I found it in my closet again the other day. Pausing, I pulled the coat from its place in the darkness, running a hand over it to look at it in the weak light of the spare closet. The dusty collar, the fabric-covered buttons, the slightly worn cuffs, an interior liner that reminded me of a picnic table.
It’s more than ten years old, now. But the color – that bright red, a beacon of a color and the reason I bought it when I saw it at TopShop during the semester I studied abroad – is still true.
It was in the spring of 2004 that I stumbled out of a bus into Gloucester Green in Oxford, England, fresh off an overnight flight and fighting jet lag. The bus station was close enough to St. Michael’s Hall that we were able to trip along to the place we’d live for the next few months, suitcases bumping over cobblestones. It didn’t take long to settle into a rhythm: Sweaty hands and a pounding heart when meeting with professors one-on-one for a semi-terrifying hour once a week, hours and hours (and hours!) of homework, falling in love with Jane Austen’s novels, eating chips and cheese, feeling daunted by the Bodleian Library, hearing church bells toll, living on a college diet of digestives (cookies) and cold cereal, attending vespers, watching a fencing match, seeing Michelangelo’s drawings at The Ashmolean Museum.
I was out shopping with friends when I saw it. It was £60, a dear amount at the time, nearly double that price in American currency. I hemmed and hawed over it, leaving and returning later. But it was winter, and then spring, while we were there. And with temperatures rarely dipping below 30 degrees, the balmy weather lent itself well to our incessant walking, necessitating a mid-warmth coat.
I loved it, so I finally talked myself into it and bought it. It became my favorite coat, a symbol of being young and happy and part of a world that felt full of limitless possibilities.
I brought it home with me, and wore it to a wedding the very next week. I wore it shopping and to church and for special occasions; I wore it for everyday things like work and coffee runs to Caribou and nights out with friends.

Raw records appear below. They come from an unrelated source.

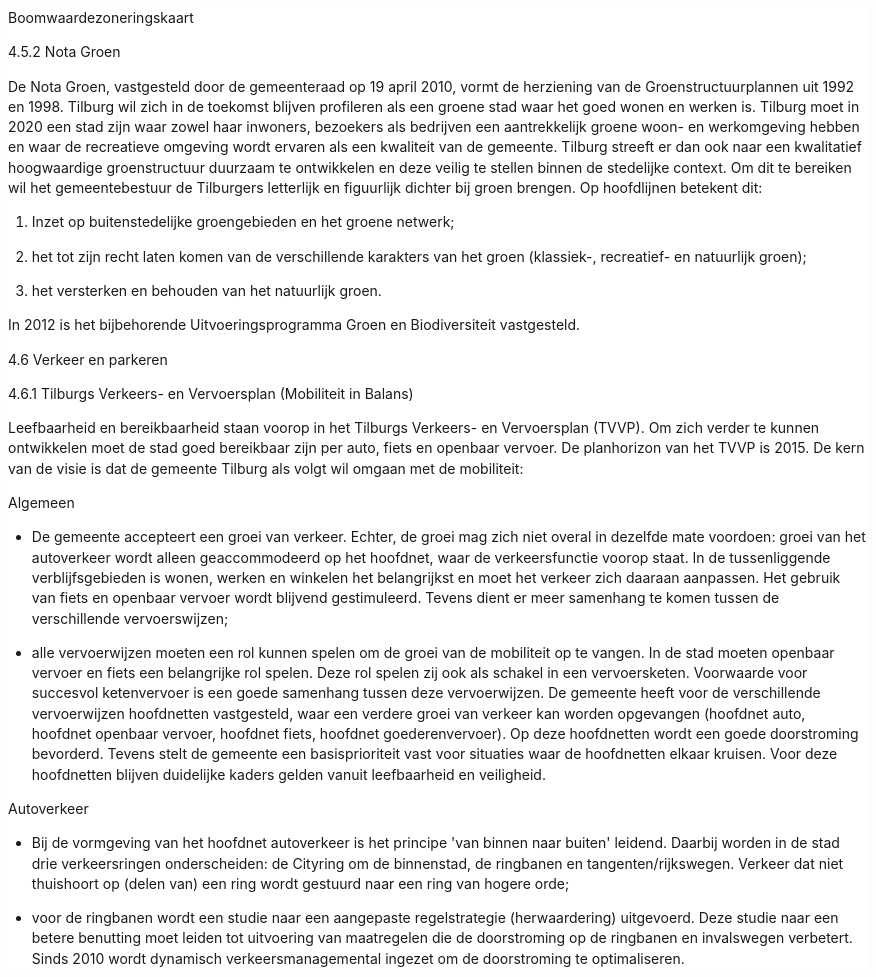 Boomwaardezoneringskaart

4\.5\.2 Nota Groen

De Nota Groen, vastgesteld door de gemeenteraad op 19 april 2010, vormt de herziening van de Groenstructuurplannen uit 1992 en 1998\. Tilburg wil zich in de toekomst blijven profileren als een groene stad waar het goed wonen en werken is. Tilburg moet in 2020 een stad zijn waar zowel haar inwoners, bezoekers als bedrijven een aantrekkelijk groene woon\- en werkomgeving hebben en waar de recreatieve omgeving wordt ervaren als een kwaliteit van de gemeente. Tilburg streeft er dan ook naar een kwalitatief hoogwaardige groenstructuur duurzaam te ontwikkelen en deze veilig te stellen binnen de stedelijke context. Om dit te bereiken wil het gemeentebestuur de Tilburgers letterlijk en figuurlijk dichter bij groen brengen. Op hoofdlijnen betekent dit:

1. Inzet op buitenstedelijke groengebieden en het groene netwerk;

2. het tot zijn recht laten komen van de verschillende karakters van het groen (klassiek\-, recreatief\- en natuurlijk groen);

3. het versterken en behouden van het natuurlijk groen.

In 2012 is het bijbehorende Uitvoeringsprogramma Groen en Biodiversiteit vastgesteld.

4\.6 Verkeer en parkeren

4\.6\.1 Tilburgs Verkeers\- en Vervoersplan (Mobiliteit in Balans)

Leefbaarheid en bereikbaarheid staan voorop in het Tilburgs Verkeers\- en Vervoersplan (TVVP). Om zich verder te kunnen ontwikkelen moet de stad goed bereikbaar zijn per auto, fiets en openbaar vervoer. De planhorizon van het TVVP is 2015\. De kern van de visie is dat de gemeente Tilburg als volgt wil omgaan met de mobiliteit:

Algemeen

* De gemeente accepteert een groei van verkeer. Echter, de groei mag zich niet overal in dezelfde mate voordoen: groei van het autoverkeer wordt alleen geaccommodeerd op het hoofdnet, waar de verkeersfunctie voorop staat. In de tussenliggende verblijfsgebieden is wonen, werken en winkelen het belangrijkst en moet het verkeer zich daaraan aanpassen. Het gebruik van fiets en openbaar vervoer wordt blijvend gestimuleerd. Tevens dient er meer samenhang te komen tussen de verschillende vervoerswijzen;

* alle vervoerwijzen moeten een rol kunnen spelen om de groei van de mobiliteit op te vangen. In de stad moeten openbaar vervoer en fiets een belangrijke rol spelen. Deze rol spelen zij ook als schakel in een vervoersketen. Voorwaarde voor succesvol ketenvervoer is een goede samenhang tussen deze vervoerwijzen. De gemeente heeft voor de verschillende vervoerwijzen hoofdnetten vastgesteld, waar een verdere groei van verkeer kan worden opgevangen (hoofdnet auto, hoofdnet openbaar vervoer, hoofdnet fiets, hoofdnet goederenvervoer). Op deze hoofdnetten wordt een goede doorstroming bevorderd. Tevens stelt de gemeente een basisprioriteit vast voor situaties waar de hoofdnetten elkaar kruisen. Voor deze hoofdnetten blijven duidelijke kaders gelden vanuit leefbaarheid en veiligheid.

Autoverkeer

* Bij de vormgeving van het hoofdnet autoverkeer is het principe 'van binnen naar buiten' leidend. Daarbij worden in de stad drie verkeersringen onderscheiden: de Cityring om de binnenstad, de ringbanen en tangenten/rijkswegen. Verkeer dat niet thuishoort op (delen van) een ring wordt gestuurd naar een ring van hogere orde;

* voor de ringbanen wordt een studie naar een aangepaste regelstrategie (herwaardering) uitgevoerd. Deze studie naar een betere benutting moet leiden tot uitvoering van maatregelen die de doorstroming op de ringbanen en invalswegen verbetert. Sinds 2010 wordt dynamisch verkeersmanagemental ingezet om de doorstroming te optimaliseren.
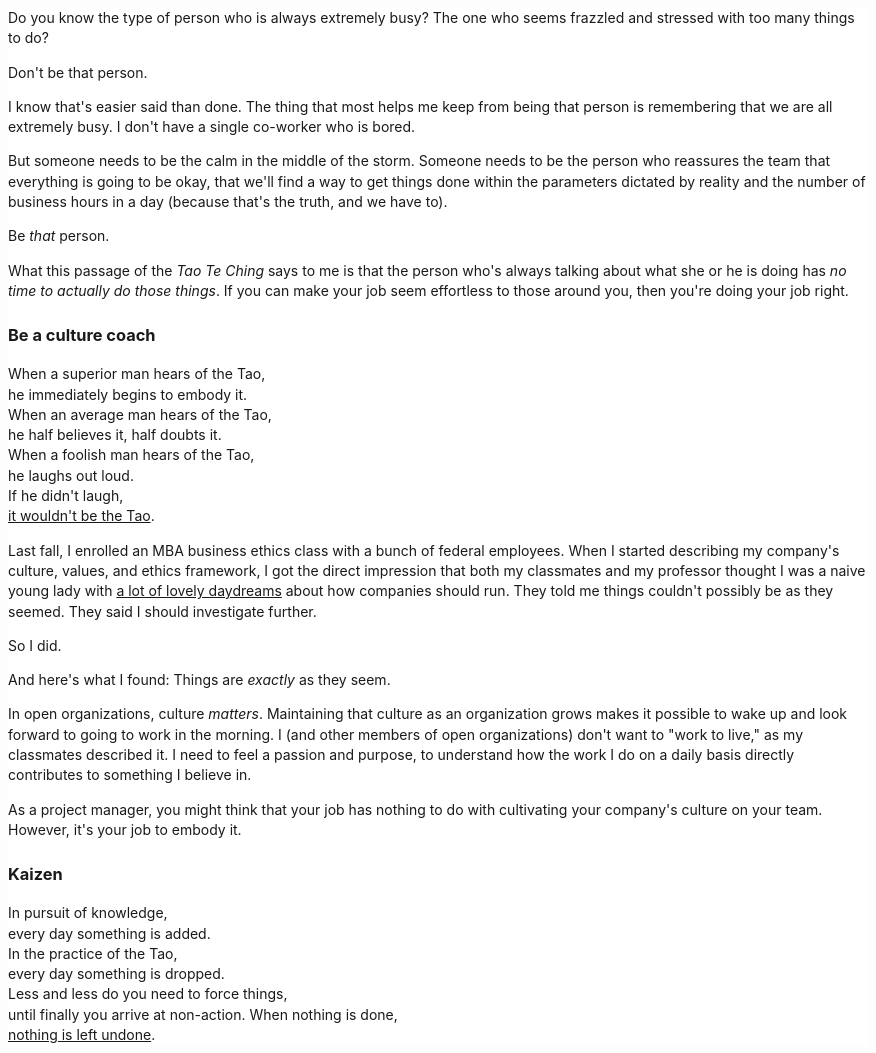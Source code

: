 Do you know the type of person who is always extremely busy? The one who seems frazzled and stressed with too many things to do?

Don't be that person.

I know that's easier said than done. The thing that most helps me keep from being that person is remembering that we are all extremely busy. I don't have a single co-worker who is bored.

But someone needs to be the calm in the middle of the storm. Someone needs to be the person who reassures the team that everything is going to be okay, that we'll find a way to get things done within the parameters dictated by reality and the number of business hours in a day (because that's the truth, and we have to).

Be *that* person.

What this passage of the *Tao Te Ching* says to me is that the person who's always talking about what she or he is doing has *no time to actually do those things*. If you can make your job seem effortless to those around you, then you're doing your job right.

### Be a culture coach

When a superior man hears of the Tao,  
he immediately begins to embody it.  
When an average man hears of the Tao,  
he half believes it, half doubts it.  
When a foolish man hears of the Tao,  
he laughs out loud.  
If he didn't laugh,  
[it wouldn't be the Tao](http://acc6.its.brooklyn.cuny.edu/%7Ephalsall/texts/taote-v3.html\#41).

Last fall, I enrolled an MBA business ethics class with a bunch of federal employees. When I started describing my company's culture, values, and ethics framework, I got the direct impression that both my classmates and my professor thought I was a naive young lady with [a lot of lovely daydreams](https://opensource.com/open-organization/15/9/reflections-open-organization-starry-eyed-dreamer) about how companies should run. They told me things couldn't possibly be as they seemed. They said I should investigate further.

So I did.

And here's what I found: Things are *exactly* as they seem.

In open organizations, culture *matters*. Maintaining that culture as an organization grows makes it possible to wake up and look forward to going to work in the morning. I (and other members of open organizations) don't want to "work to live," as my classmates described it. I need to feel a passion and purpose, to understand how the work I do on a daily basis directly contributes to something I believe in.

As a project manager, you might think that your job has nothing to do with cultivating your company's culture on your team. However, it's your job to embody it.

### Kaizen

In pursuit of knowledge,  
every day something is added.  
In the practice of the Tao,  
every day something is dropped.  
Less and less do you need to force things,  
until finally you arrive at non-action. When nothing is done,  
[nothing is left undone](http://acc6.its.brooklyn.cuny.edu/%7Ephalsall/texts/taote-v3.html\#48).
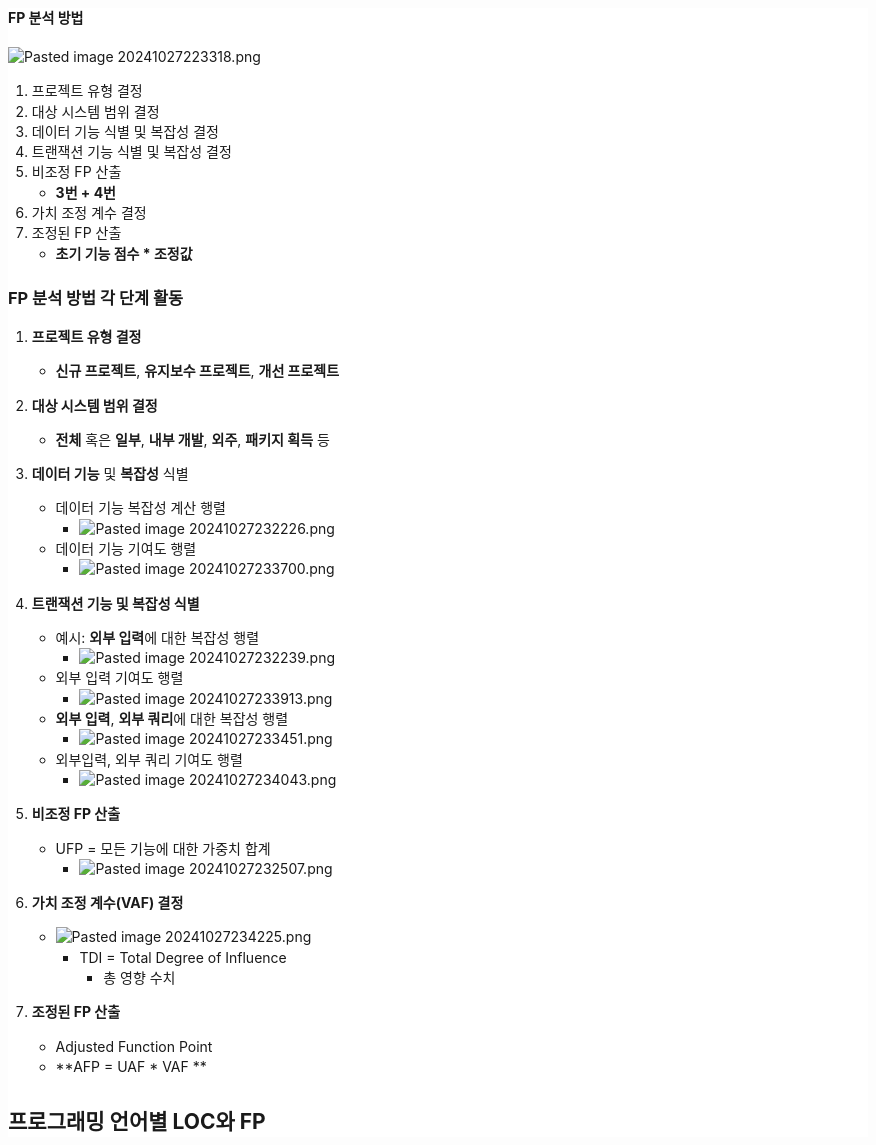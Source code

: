 
#### FP 분석 방법
![Pasted image 20241027223318.png](/img/user/Image/Pasted%20image%2020241027223318.png)
1. 프로젝트 유형 결정
2. 대상 시스템 범위 결정
3. 데이터 기능 식별 및 복잡성 결정
4. 트랜잭션 기능 식별 및 복잡성 결정
5. 비조정 FP 산출
	- **3번 + 4번**
6. 가치 조정 계수 결정
7. 조정된 FP 산출
	- **초기 기능 점수 * 조정값**


### FP 분석 방법 각 단계 활동

1. **프로젝트 유형 결정**
    - **신규 프로젝트**, **유지보수 프로젝트**, **개선 프로젝트**
      
2. **대상 시스템 범위 결정**
    
    - **전체** 혹은 **일부**, **내부 개발**, **외주**, **패키지 획득** 등
      
3. **데이터 기능** 및 **복잡성** 식별
	- 데이터 기능 복잡성 계산 행렬
		- ![Pasted image 20241027232226.png](/img/user/Image/Pasted%20image%2020241027232226.png)
	- 데이터 기능 기여도 행렬
		- ![Pasted image 20241027233700.png](/img/user/Image/Pasted%20image%2020241027233700.png)
  
4. **트랜잭션 기능 및 복잡성 식별**
    - 예시: **외부 입력**에 대한 복잡성 행렬
	    - ![Pasted image 20241027232239.png](/img/user/Image/Pasted%20image%2020241027232239.png)
	- 외부 입력 기여도 행렬
		- ![Pasted image 20241027233913.png](/img/user/Image/Pasted%20image%2020241027233913.png)
	- **외부 입력**, **외부 쿼리**에 대한 복잡성 행렬
	    - ![Pasted image 20241027233451.png](/img/user/Image/Pasted%20image%2020241027233451.png)
    - 외부입력, 외부 쿼리 기여도 행렬
	    - ![Pasted image 20241027234043.png](/img/user/Image/Pasted%20image%2020241027234043.png)
      
5. **비조정 FP 산출**
    - UFP = 모든 기능에 대한 가중치 합계
		- ![Pasted image 20241027232507.png](/img/user/Image/Pasted%20image%2020241027232507.png)
	  
6. **가치 조정 계수(VAF) 결정**
    - ![Pasted image 20241027234225.png](/img/user/Image/Pasted%20image%2020241027234225.png)
	    - TDI = Total Degree of Influence
		    - 총 영향 수치
		      
7. **조정된 FP 산출**
	- Adjusted Function Point
	- **AFP = UAF * VAF **


## 프로그래밍 언어별 LOC와 FP
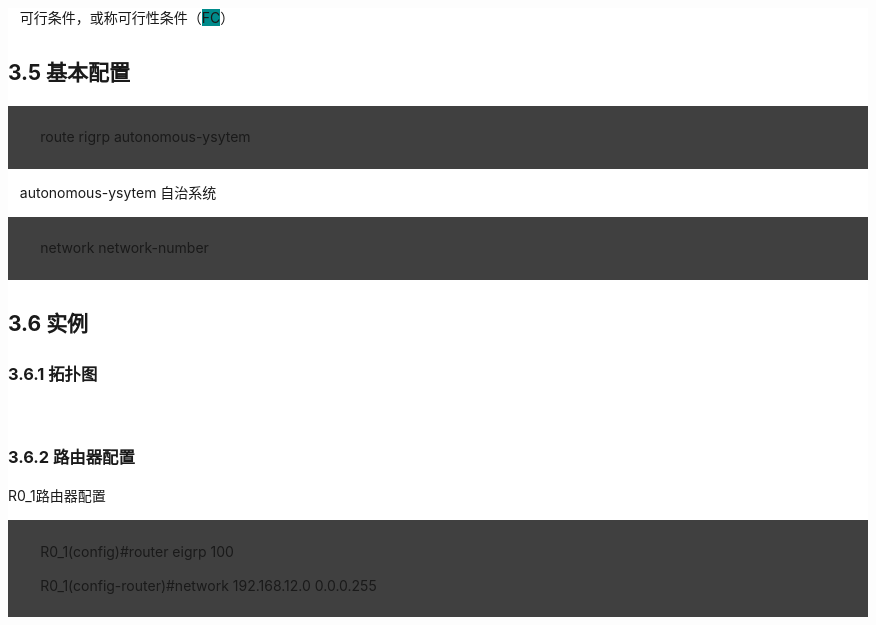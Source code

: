 &nbsp;&nbsp; <span style="font-family: '微软雅黑',sans-serif;">可行条件，或称可行性条件（</span><span style="background: darkcyan;">FC</span><span style="font-family: '微软雅黑',sans-serif;">）</span>

## <span id="35">3.5 <span style="font-family: '微软雅黑',sans-serif;">基本配置</span></span>

<div style="border: solid #404040 4.5pt; padding: 1.0pt 4.0pt 1.0pt 4.0pt; background: #404040;">
  <p style="text-indent: 15.75pt; background-image: initial; background-position: initial; background-size: initial; background-repeat: initial; background-attachment: initial; background-origin: initial; background-clip: initial;">
    route rigrp autonomous-ysytem
  </p>
</div>

&nbsp;&nbsp; autonomous-ysytem <span style="font-family: '微软雅黑',sans-serif;">自治系统</span>

<div style="border: solid #404040 4.5pt; padding: 1.0pt 4.0pt 1.0pt 4.0pt; background: #404040;">
  <p style="text-indent: 15.75pt; background-image: initial; background-position: initial; background-size: initial; background-repeat: initial; background-attachment: initial; background-origin: initial; background-clip: initial;">
    network network-number
  </p>
</div>

## <span id="36">3.6 <span style="font-family: '微软雅黑',sans-serif;">实例</span></span>

### <span id="361">3.6.1 <span style="font-family: '微软雅黑',sans-serif;">拓扑图</span></span>

<p style="text-align: center;" align="center">
  &nbsp;
</p>

### <span id="362">3.6.2 <span style="font-family: '微软雅黑',sans-serif;">路由器配置</span></span>

R0_1<span style="font-family: '微软雅黑',sans-serif;">路由器配置</span>

<div style="border: solid #404040 4.5pt; padding: 1.0pt 4.0pt 1.0pt 4.0pt; background: #404040;">
  <p style="text-indent: 15.75pt; background-image: initial; background-position: initial; background-size: initial; background-repeat: initial; background-attachment: initial; background-origin: initial; background-clip: initial;">
    R0_1(config)#router eigrp 100
  </p>
  
  <p style="text-indent: 15.75pt; background-image: initial; background-position: initial; background-size: initial; background-repeat: initial; background-attachment: initial; background-origin: initial; background-clip: initial;">
    R0_1(config-router)#network 192.168.12.0 0.0.0.255
  </p>
</div>
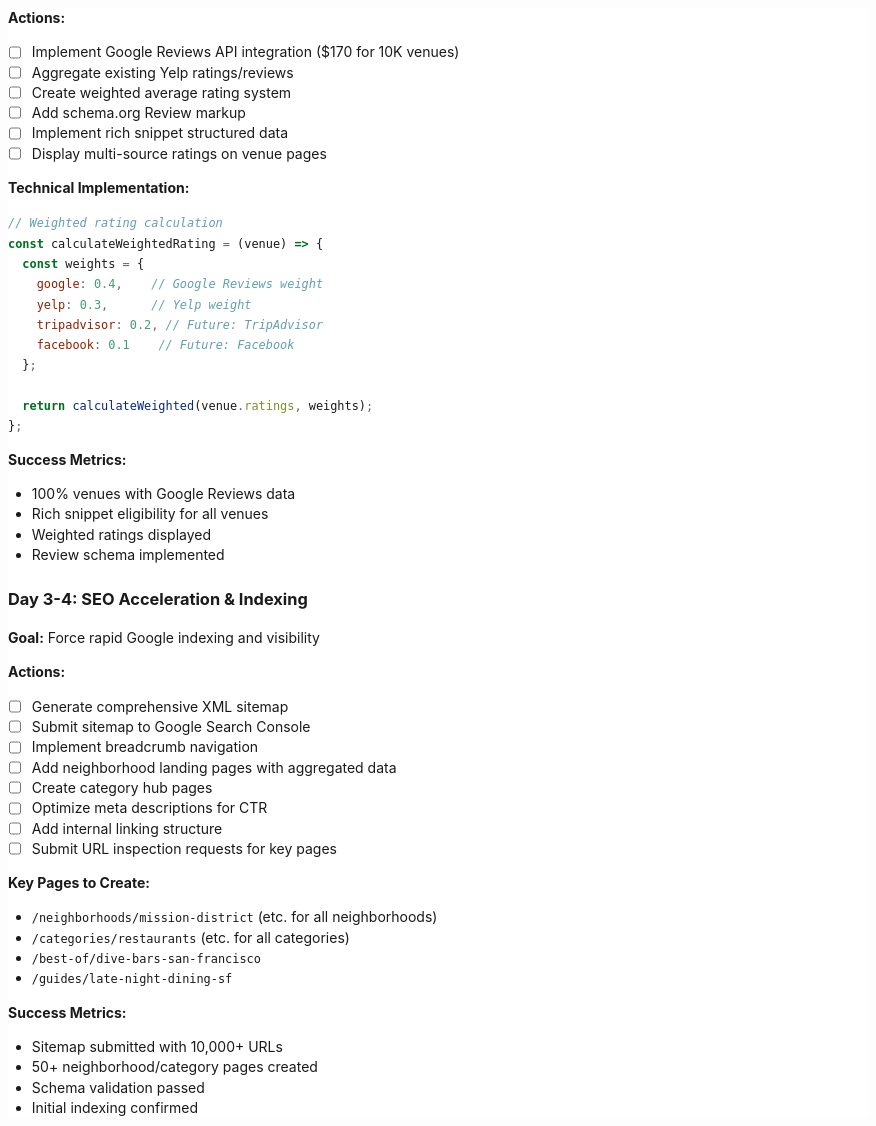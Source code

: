 **Actions:**
- [ ] Implement Google Reviews API integration ($170 for 10K venues)
- [ ] Aggregate existing Yelp ratings/reviews
- [ ] Create weighted average rating system
- [ ] Add schema.org Review markup
- [ ] Implement rich snippet structured data
- [ ] Display multi-source ratings on venue pages

**Technical Implementation:**
```javascript
// Weighted rating calculation
const calculateWeightedRating = (venue) => {
  const weights = {
    google: 0.4,    // Google Reviews weight
    yelp: 0.3,      // Yelp weight
    tripadvisor: 0.2, // Future: TripAdvisor
    facebook: 0.1    // Future: Facebook
  };
  
  return calculateWeighted(venue.ratings, weights);
};
```

**Success Metrics:**
- 100% venues with Google Reviews data
- Rich snippet eligibility for all venues
- Weighted ratings displayed
- Review schema implemented

### Day 3-4: SEO Acceleration & Indexing
**Goal:** Force rapid Google indexing and visibility

**Actions:**
- [ ] Generate comprehensive XML sitemap
- [ ] Submit sitemap to Google Search Console
- [ ] Implement breadcrumb navigation
- [ ] Add neighborhood landing pages with aggregated data
- [ ] Create category hub pages
- [ ] Optimize meta descriptions for CTR
- [ ] Add internal linking structure
- [ ] Submit URL inspection requests for key pages

**Key Pages to Create:**
- `/neighborhoods/mission-district` (etc. for all neighborhoods)
- `/categories/restaurants` (etc. for all categories)
- `/best-of/dive-bars-san-francisco`
- `/guides/late-night-dining-sf`

**Success Metrics:**
- Sitemap submitted with 10,000+ URLs
- 50+ neighborhood/category pages created
- Schema validation passed
- Initial indexing confirmed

My sister died the very next year. In the days that followed, I bought a gorgeous sweater to wear to her funeral that I’ve held on to for sentimentality’s sake: a soft black, with a ribbon weaving along the collar and down the front, sparkles winking on the edges.
And I wore my red coat. It was a gloomy day, the October cold unsettling, the chill air a match for the numbness I felt inside. A friend later told me that looking around at the graveside, I stood out like a beacon in a sea of black.
I didn’t think much about it, then. When I wore it that day, the world no longer felt full of limitless possibilities, as it had during my months abroad. Instead, it felt tired and sagging under the heavy weight of grief.
But looking back now, I understand more than ever the truth that the red coat symbolized in two very different settings — that despite circumstances, there was always the hope of more. More to this life, more beyond this life. Seeing my sister and knowing the truth — that her body had become an empty shell that no longer housed a soul — convinced me as nothing else ever could that life does not end, that the world really is full of limitless possibilities that extend not just to the world around us but the world beyond us, the world that is to come.
It’s the reason I’ll probably never get rid of that coat. I tried it on again the other day, just to see — it’s a little tighter in my midsection, not quite the fit it was ten years ago — but still comfortable. And as I returned it to its position in the closet, I couldn’t help but smile. Because yes, there is life. There is hope. And there is — still — a world of limitless possibilities.